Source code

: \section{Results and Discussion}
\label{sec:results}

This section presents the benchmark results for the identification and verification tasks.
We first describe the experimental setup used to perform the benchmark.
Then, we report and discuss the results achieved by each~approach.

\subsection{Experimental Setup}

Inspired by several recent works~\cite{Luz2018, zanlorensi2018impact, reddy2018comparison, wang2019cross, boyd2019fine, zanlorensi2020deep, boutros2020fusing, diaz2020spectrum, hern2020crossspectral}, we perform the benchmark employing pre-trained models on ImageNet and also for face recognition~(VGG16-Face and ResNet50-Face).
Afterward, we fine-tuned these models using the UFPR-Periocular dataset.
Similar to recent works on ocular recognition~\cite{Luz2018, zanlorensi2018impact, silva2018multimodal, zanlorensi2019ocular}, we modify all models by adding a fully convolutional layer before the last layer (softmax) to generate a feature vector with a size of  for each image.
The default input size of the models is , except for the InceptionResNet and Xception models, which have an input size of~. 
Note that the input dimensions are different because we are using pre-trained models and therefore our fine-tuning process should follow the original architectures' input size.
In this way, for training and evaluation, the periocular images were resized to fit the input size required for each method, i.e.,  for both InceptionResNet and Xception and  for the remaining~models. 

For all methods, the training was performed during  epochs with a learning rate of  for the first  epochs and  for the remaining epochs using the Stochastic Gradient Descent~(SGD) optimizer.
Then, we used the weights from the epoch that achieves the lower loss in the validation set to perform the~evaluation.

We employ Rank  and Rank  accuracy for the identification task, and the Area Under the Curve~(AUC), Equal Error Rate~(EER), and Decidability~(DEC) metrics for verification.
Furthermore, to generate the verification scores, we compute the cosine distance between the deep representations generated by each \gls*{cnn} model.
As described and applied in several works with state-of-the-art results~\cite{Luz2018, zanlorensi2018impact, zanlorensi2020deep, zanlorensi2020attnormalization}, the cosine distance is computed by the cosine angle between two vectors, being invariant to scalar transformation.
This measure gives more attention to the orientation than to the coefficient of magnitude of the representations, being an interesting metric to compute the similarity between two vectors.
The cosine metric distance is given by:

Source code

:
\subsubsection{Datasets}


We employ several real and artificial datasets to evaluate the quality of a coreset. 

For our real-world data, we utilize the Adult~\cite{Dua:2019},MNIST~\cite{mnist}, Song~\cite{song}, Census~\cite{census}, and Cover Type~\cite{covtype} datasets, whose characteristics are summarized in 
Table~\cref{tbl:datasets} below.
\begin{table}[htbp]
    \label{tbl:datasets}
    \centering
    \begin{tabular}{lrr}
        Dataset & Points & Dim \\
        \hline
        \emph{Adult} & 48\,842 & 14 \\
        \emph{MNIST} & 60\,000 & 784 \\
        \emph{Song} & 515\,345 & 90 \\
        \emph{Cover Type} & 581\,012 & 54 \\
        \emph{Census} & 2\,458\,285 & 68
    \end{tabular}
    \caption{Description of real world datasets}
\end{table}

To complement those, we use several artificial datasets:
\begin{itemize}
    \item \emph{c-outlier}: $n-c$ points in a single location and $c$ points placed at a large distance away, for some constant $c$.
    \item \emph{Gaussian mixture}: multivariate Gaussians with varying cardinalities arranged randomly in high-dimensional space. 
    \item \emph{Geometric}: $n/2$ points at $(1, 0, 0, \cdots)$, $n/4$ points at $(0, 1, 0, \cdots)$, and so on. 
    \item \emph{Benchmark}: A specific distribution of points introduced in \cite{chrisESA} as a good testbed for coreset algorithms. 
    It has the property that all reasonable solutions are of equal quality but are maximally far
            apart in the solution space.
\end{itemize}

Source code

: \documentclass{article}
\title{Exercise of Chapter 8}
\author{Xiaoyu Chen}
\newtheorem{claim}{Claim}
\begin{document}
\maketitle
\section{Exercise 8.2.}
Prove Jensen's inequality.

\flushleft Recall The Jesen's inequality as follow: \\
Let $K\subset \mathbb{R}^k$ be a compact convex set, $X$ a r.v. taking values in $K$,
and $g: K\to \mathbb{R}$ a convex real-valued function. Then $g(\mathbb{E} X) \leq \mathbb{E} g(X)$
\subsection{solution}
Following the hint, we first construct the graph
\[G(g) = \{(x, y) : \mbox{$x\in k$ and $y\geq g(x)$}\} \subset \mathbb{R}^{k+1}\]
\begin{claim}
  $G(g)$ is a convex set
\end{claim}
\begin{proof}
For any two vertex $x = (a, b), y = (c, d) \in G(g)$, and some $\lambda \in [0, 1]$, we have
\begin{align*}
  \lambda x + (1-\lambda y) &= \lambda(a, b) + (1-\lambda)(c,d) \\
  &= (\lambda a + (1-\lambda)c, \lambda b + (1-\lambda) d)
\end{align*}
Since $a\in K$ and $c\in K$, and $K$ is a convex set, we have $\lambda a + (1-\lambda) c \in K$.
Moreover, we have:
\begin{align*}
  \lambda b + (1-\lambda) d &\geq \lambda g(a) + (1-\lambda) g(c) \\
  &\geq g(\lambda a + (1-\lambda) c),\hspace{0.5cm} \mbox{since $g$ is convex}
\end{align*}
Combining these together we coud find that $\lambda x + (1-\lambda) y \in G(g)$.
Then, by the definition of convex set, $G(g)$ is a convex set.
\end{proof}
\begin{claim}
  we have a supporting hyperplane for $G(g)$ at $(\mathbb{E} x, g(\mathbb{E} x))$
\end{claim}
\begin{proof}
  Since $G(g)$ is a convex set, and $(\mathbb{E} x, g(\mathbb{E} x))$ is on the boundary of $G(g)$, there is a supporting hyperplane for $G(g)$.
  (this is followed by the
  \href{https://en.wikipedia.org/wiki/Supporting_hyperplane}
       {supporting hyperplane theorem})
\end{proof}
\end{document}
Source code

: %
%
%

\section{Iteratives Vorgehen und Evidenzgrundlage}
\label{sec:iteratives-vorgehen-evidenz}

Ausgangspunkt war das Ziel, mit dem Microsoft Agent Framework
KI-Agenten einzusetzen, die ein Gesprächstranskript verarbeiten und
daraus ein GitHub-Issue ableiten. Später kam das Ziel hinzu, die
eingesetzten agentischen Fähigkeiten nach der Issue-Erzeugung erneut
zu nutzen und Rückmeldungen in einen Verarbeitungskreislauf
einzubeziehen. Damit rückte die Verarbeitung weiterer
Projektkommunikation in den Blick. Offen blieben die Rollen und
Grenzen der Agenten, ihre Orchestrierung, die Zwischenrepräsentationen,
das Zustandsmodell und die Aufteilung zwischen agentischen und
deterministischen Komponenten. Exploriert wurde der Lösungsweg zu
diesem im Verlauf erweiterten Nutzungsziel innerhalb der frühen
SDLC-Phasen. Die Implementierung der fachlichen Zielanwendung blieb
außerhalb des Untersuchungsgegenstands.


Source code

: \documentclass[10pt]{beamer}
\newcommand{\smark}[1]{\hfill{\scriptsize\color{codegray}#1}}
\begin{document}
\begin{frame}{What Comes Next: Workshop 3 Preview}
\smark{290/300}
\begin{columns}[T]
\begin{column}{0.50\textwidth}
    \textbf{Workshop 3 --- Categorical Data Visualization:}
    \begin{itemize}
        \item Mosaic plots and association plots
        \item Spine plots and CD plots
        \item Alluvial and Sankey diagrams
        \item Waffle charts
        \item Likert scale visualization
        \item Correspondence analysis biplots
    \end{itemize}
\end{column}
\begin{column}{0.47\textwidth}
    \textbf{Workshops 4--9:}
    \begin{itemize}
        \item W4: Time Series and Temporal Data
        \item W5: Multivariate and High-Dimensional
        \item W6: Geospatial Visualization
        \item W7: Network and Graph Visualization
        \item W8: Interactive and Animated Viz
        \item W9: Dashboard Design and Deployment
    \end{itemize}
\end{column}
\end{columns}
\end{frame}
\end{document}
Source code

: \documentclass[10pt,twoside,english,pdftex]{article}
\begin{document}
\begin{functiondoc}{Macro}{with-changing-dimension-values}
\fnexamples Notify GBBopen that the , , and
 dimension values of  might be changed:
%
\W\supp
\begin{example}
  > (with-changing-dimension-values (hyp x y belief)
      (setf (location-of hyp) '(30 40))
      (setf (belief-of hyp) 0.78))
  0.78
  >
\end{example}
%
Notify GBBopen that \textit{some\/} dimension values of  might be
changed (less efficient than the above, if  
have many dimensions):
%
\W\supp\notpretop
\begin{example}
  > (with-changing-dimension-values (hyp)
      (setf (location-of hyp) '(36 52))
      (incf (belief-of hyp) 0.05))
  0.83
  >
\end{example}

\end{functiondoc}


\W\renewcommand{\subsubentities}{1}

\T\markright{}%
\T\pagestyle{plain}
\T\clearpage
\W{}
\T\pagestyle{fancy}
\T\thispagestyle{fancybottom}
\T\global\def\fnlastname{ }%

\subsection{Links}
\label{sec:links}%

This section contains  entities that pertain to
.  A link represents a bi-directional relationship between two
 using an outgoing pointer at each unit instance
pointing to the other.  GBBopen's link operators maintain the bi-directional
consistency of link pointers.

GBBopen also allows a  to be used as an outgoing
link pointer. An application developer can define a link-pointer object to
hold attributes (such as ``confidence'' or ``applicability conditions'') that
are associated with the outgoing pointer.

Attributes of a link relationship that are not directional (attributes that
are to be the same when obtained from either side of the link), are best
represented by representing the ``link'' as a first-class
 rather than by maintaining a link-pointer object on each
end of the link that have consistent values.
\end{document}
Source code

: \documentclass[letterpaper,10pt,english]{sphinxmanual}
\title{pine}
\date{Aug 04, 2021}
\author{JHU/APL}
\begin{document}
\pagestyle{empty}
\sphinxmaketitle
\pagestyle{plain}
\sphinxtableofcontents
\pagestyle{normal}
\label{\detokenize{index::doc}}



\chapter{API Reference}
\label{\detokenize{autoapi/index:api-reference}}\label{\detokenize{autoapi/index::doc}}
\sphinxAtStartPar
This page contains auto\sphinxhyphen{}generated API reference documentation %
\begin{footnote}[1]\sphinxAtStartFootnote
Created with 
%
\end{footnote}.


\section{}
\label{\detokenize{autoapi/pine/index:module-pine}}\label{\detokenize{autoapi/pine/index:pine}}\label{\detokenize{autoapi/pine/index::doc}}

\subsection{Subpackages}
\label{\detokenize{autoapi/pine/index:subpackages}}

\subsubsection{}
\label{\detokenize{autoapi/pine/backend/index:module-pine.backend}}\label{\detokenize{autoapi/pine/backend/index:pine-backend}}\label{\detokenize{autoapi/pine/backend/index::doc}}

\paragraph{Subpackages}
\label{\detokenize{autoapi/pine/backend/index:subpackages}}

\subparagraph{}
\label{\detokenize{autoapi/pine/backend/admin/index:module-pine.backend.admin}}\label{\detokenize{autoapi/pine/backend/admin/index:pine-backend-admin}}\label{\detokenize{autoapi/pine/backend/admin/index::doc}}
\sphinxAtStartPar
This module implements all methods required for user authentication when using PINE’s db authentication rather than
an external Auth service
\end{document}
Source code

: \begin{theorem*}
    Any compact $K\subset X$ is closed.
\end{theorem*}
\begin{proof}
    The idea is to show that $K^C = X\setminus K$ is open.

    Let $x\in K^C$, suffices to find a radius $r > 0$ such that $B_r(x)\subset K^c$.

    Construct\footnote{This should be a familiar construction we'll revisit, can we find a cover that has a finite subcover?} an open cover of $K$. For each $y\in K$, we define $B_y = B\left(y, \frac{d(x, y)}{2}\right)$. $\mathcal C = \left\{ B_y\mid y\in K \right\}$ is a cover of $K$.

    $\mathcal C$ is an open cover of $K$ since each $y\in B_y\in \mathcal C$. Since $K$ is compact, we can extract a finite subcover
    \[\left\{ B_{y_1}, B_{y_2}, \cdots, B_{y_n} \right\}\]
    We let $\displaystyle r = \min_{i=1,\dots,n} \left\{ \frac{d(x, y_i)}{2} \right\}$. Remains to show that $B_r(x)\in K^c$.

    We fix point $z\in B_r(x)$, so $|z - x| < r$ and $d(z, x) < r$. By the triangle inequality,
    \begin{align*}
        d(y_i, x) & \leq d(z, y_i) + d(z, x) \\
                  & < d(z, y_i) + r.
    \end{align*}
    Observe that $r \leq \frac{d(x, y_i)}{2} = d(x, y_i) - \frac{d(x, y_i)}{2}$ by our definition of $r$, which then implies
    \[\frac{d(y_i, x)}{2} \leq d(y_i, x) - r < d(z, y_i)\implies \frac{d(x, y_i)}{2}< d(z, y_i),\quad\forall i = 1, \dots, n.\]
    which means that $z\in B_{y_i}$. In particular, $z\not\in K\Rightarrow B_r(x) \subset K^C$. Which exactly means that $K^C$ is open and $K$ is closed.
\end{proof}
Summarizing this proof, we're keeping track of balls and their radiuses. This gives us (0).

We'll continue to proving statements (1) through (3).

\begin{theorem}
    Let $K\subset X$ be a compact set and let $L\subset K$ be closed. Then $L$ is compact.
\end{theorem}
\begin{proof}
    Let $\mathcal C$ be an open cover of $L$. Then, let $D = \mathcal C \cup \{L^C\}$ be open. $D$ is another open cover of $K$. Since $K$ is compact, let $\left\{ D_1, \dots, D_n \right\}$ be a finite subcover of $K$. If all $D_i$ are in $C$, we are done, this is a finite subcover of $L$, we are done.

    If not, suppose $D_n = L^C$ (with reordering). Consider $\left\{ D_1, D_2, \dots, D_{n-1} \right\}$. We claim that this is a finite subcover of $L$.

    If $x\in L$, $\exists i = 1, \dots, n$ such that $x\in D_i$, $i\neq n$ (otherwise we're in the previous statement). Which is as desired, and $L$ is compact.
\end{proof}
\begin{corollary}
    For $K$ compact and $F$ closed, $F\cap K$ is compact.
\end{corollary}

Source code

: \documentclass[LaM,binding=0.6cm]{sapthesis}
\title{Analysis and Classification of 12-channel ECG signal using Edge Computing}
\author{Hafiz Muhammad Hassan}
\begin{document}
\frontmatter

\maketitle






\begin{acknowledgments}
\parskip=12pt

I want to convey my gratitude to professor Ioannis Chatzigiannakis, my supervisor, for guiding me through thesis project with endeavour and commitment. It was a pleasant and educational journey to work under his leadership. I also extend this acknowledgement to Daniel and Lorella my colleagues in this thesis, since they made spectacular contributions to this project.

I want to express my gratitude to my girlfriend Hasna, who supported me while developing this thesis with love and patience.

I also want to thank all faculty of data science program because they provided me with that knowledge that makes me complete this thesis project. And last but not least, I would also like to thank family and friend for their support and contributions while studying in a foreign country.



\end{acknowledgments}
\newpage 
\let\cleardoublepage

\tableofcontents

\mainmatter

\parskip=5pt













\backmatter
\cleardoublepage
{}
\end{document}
++++
— Work item —
Transcribe the lines above between the line holding "and Classification of" and the line holding "I want to express", inclusive, exactly as they stand and with nothing added.

— Problem solution —
\title{Analysis and Classification of 12-channel ECG signal using Edge Computing}
\author{Hafiz Muhammad Hassan}
\begin{document}
\frontmatter

\maketitle






\begin{acknowledgments}
\parskip=12pt

I want to convey my gratitude to professor Ioannis Chatzigiannakis, my supervisor, for guiding me through thesis project with endeavour and commitment. It was a pleasant and educational journey to work under his leadership. I also extend this acknowledgement to Daniel and Lorella my colleagues in this thesis, since they made spectacular contributions to this project.

I want to express my gratitude to my girlfriend Hasna, who supported me while developing this thesis with love and patience.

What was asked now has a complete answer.